A Visita do Padre e Outras Ladainhas

Não me deu respostas sustentáveis. Esta cidade me aborrece, as pessoas dessa cidade me aborrecem, quase tudo aqui me aborrece. Chega.

Muitas coisas tenderam a não dar certo nesses últimos dias. Coisas absurdas, tipo a absurdez mundana das coisas insignificantes. E coisas e tal.

Não esperava a visita do bom servo de Deus, o senhor padre, divino ser terreno. O padre é um sujeito bom, caridoso e humano, que de tão humano aparenta certa divindade. Mas, deixemos isso pra lá, o que quero mesmo dizer é que estou de saco cheio de tanto medo da vida, e da morte também.
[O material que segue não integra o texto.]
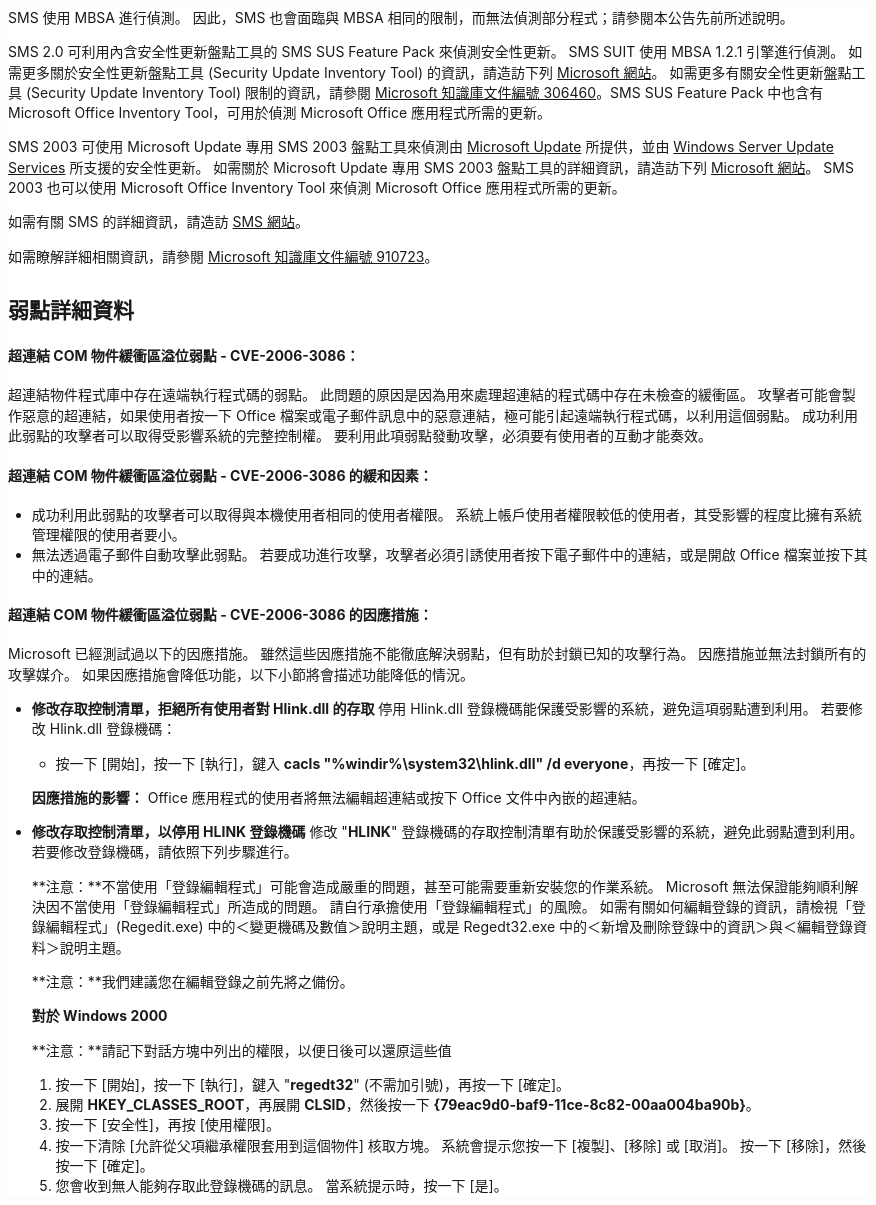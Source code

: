 SMS 使用 MBSA 進行偵測。 因此，SMS 也會面臨與 MBSA 相同的限制，而無法偵測部分程式；請參閱本公告先前所述說明。

SMS 2.0 可利用內含安全性更新盤點工具的 SMS SUS Feature Pack 來偵測安全性更新。 SMS SUIT 使用 MBSA 1.2.1 引擎進行偵測。 如需更多關於安全性更新盤點工具 (Security Update Inventory Tool) 的資訊，請造訪下列 [Microsoft 網站](http://support.microsoft.com/kb/894154/zh-tw)。 如需更多有關安全性更新盤點工具 (Security Update Inventory Tool) 限制的資訊，請參閱 [Microsoft 知識庫文件編號 306460](http://support.microsoft.com/kb/306460/zh-tw)。SMS SUS Feature Pack 中也含有 Microsoft Office Inventory Tool，可用於偵測 Microsoft Office 應用程式所需的更新。

SMS 2003 可使用 Microsoft Update 專用 SMS 2003 盤點工具來偵測由 [Microsoft Update](http://update.microsoft.com/microsoftupdate) 所提供，並由 [Windows Server Update Services](http://www.microsoft.com/taiwan/windowsserversystem/updateservices/evaluation/overview.mspx) 所支援的安全性更新。 如需關於 Microsoft Update 專用 SMS 2003 盤點工具的詳細資訊，請造訪下列 [Microsoft 網站](http://www.microsoft.com/smserver/downloads/2003/tools/msupdates.mspx)。 SMS 2003 也可以使用 Microsoft Office Inventory Tool 來偵測 Microsoft Office 應用程式所需的更新。

如需有關 SMS 的詳細資訊，請造訪 [SMS 網站](http://www.microsoft.com/taiwan/smserver/default.htm)。

如需瞭解詳細相關資訊，請參閱 [Microsoft 知識庫文件編號 910723](http://support.microsoft.com/kb/910723/zh-tw)。

弱點詳細資料
------------

<span></span>
#### 超連結 COM 物件緩衝區溢位弱點 - CVE-2006-3086：

超連結物件程式庫中存在遠端執行程式碼的弱點。 此問題的原因是因為用來處理超連結的程式碼中存在未檢查的緩衝區。 攻擊者可能會製作惡意的超連結，如果使用者按一下 Office 檔案或電子郵件訊息中的惡意連結，極可能引起遠端執行程式碼，以利用這個弱點。 成功利用此弱點的攻擊者可以取得受影響系統的完整控制權。 要利用此項弱點發動攻擊，必須要有使用者的互動才能奏效。

#### 超連結 COM 物件緩衝區溢位弱點 - CVE-2006-3086 的緩和因素：

-   成功利用此弱點的攻擊者可以取得與本機使用者相同的使用者權限。 系統上帳戶使用者權限較低的使用者，其受影響的程度比擁有系統管理權限的使用者要小。
-   無法透過電子郵件自動攻擊此弱點。 若要成功進行攻擊，攻擊者必須引誘使用者按下電子郵件中的連結，或是開啟 Office 檔案並按下其中的連結。

#### 超連結 COM 物件緩衝區溢位弱點 - CVE-2006-3086 的因應措施：

Microsoft 已經測試過以下的因應措施。 雖然這些因應措施不能徹底解決弱點，但有助於封鎖已知的攻擊行為。 因應措施並無法封鎖所有的攻擊媒介。 如果因應措施會降低功能，以下小節將會描述功能降低的情況。

-   **修改存取控制清單，拒絕所有使用者對 Hlink.dll 的存取**
    停用 Hlink.dll 登錄機碼能保護受影響的系統，避免這項弱點遭到利用。 若要修改 Hlink.dll 登錄機碼：

    -   按一下 \[開始\]，按一下 \[執行\]，鍵入 **cacls "%windir%\\system32\\hlink.dll" /d everyone**，再按一下 \[確定\]。

    **因應措施的影響：** Office 應用程式的使用者將無法編輯超連結或按下 Office 文件中內嵌的超連結。

-   **修改存取控制清單，以停用 HLINK 登錄機碼**
    修改 "**HLINK**" 登錄機碼的存取控制清單有助於保護受影響的系統，避免此弱點遭到利用。 若要修改登錄機碼，請依照下列步驟進行。

    **注意：**不當使用「登錄編輯程式」可能會造成嚴重的問題，甚至可能需要重新安裝您的作業系統。 Microsoft 無法保證能夠順利解決因不當使用「登錄編輯程式」所造成的問題。 請自行承擔使用「登錄編輯程式」的風險。 如需有關如何編輯登錄的資訊，請檢視「登錄編輯程式」(Regedit.exe) 中的＜變更機碼及數值＞說明主題，或是 Regedt32.exe 中的＜新增及刪除登錄中的資訊＞與＜編輯登錄資料＞說明主題。

    **注意：**我們建議您在編輯登錄之前先將之備份。

    **對於 Windows 2000**

    **注意：**請記下對話方塊中列出的權限，以便日後可以還原這些值

    1.  按一下 \[開始\]，按一下 \[執行\]，鍵入 "**regedt32**" (不需加引號)，再按一下 \[確定\]。
    2.  展開 **HKEY\_CLASSES\_ROOT**，再展開 **CLSID**，然後按一下 **{79eac9d0-baf9-11ce-8c82-00aa004ba90b}**。
    3.  按一下 \[安全性\]，再按 \[使用權限\]。
    4.  按一下清除 \[允許從父項繼承權限套用到這個物件\] 核取方塊。 系統會提示您按一下 \[複製\]、\[移除\] 或 \[取消\]。 按一下 \[移除\]，然後按一下 \[確定\]。
    5.  您會收到無人能夠存取此登錄機碼的訊息。 當系統提示時，按一下 \[是\]。
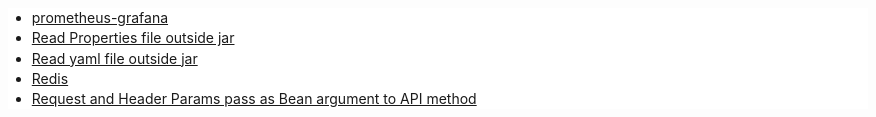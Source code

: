 * [prometheus-grafana](spring/spring-boot/spring-boot-2/prometheus-grafana)
* [Read Properties file outside jar](spring/spring-boot/spring-boot-2/read-propeties-file-outside-jar)
* [Read yaml file outside jar](spring/spring-boot/spring-boot-2/read-yaml-file-outside-jar)
* [Redis](spring/spring-boot/spring-boot-2/redis)
* [Request and Header Params pass as Bean argument to API method](spring/spring-boot/spring-boot-2/request-header-params-bean)
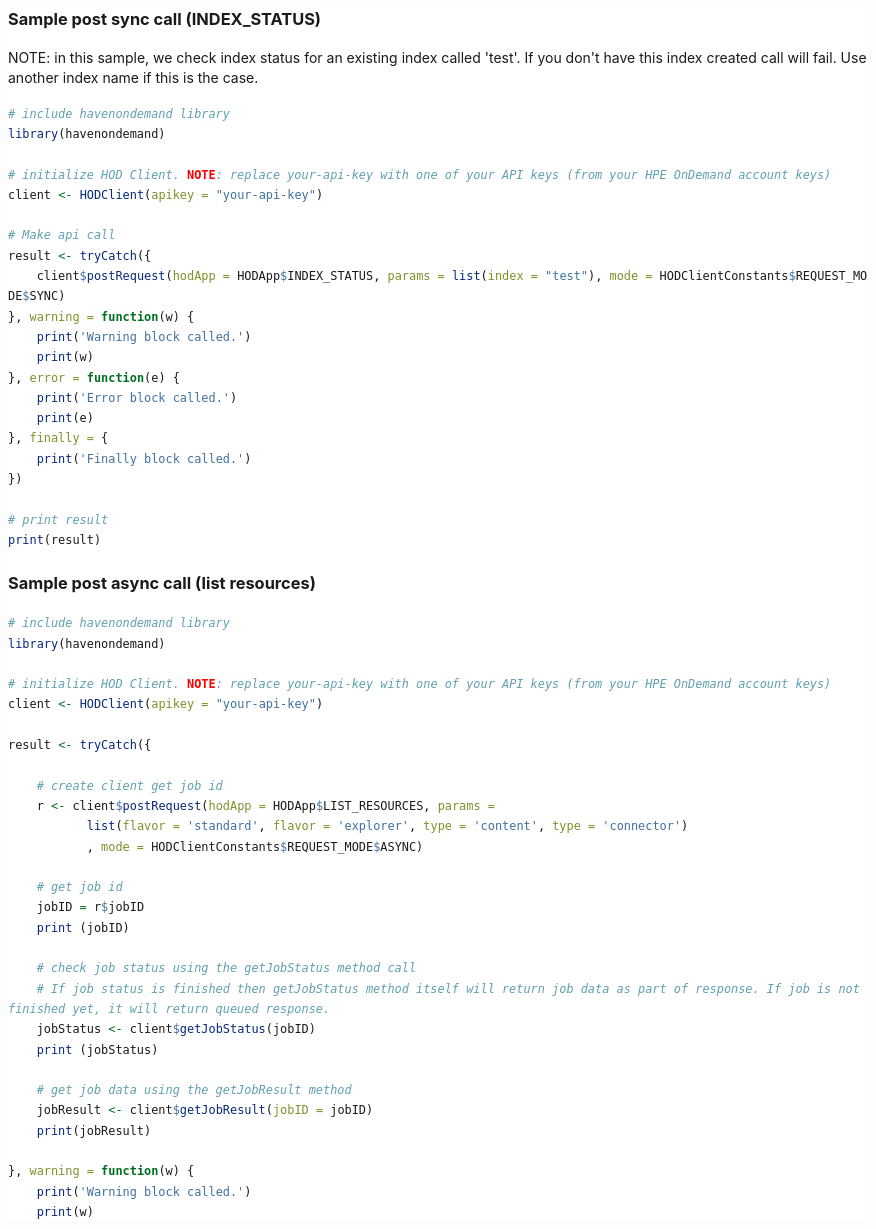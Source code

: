 ### Sample post sync call (INDEX_STATUS)

NOTE: in this sample, we check index status for an existing index called 'test'. If you don't have this index created call will fail. Use another index name if this is the case.

``` R
# include havenondemand library
library(havenondemand)

# initialize HOD Client. NOTE: replace your-api-key with one of your API keys (from your HPE OnDemand account keys) 
client <- HODClient(apikey = "your-api-key")

# Make api call
result <- tryCatch({
    client$postRequest(hodApp = HODApp$INDEX_STATUS, params = list(index = "test"), mode = HODClientConstants$REQUEST_MODE$SYNC)
}, warning = function(w) {
    print('Warning block called.')
    print(w)
}, error = function(e) {
    print('Error block called.')
    print(e)
}, finally = {
    print('Finally block called.')
})

# print result
print(result)
```

### Sample post async call (list resources)

``` R
# include havenondemand library
library(havenondemand)

# initialize HOD Client. NOTE: replace your-api-key with one of your API keys (from your HPE OnDemand account keys) 
client <- HODClient(apikey = "your-api-key")

result <- tryCatch({

    # create client get job id
    r <- client$postRequest(hodApp = HODApp$LIST_RESOURCES, params = 
           list(flavor = 'standard', flavor = 'explorer', type = 'content', type = 'connector')
           , mode = HODClientConstants$REQUEST_MODE$ASYNC)

    # get job id
    jobID = r$jobID
    print (jobID)

    # check job status using the getJobStatus method call
    # If job status is finished then getJobStatus method itself will return job data as part of response. If job is not finished yet, it will return queued response.
    jobStatus <- client$getJobStatus(jobID)
    print (jobStatus)

    # get job data using the getJobResult method
    jobResult <- client$getJobResult(jobID = jobID)
    print(jobResult)

}, warning = function(w) {
    print('Warning block called.')
    print(w)
```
Foi um prazer conhecê-los. Que bom que vieram. Voltem mais vezes. Sejam felizes.

Ladainhas de respeitosos cidadãos. Que chato que sejam assim. Tão delicadinhos. Preciso urgentemente ingerir algumas doses de álcool. Mesmo que seja para afogar as lombrigas.

O telefone toca. O colega de labor partira juntamente com a noiva, jungidos pelo enlace matrimonial. Que linda união.

Pelo amor de Deus, padre, dê-me uma birita antes que eu seque o fígado. Seja piedoso, ó santo servo de Deus. Em minha cabeça ouço burburinhos de coisas estragadas, fora do normal. O tilintar dos desequilibrados. “Em minha cabeça toca uma guitarra”.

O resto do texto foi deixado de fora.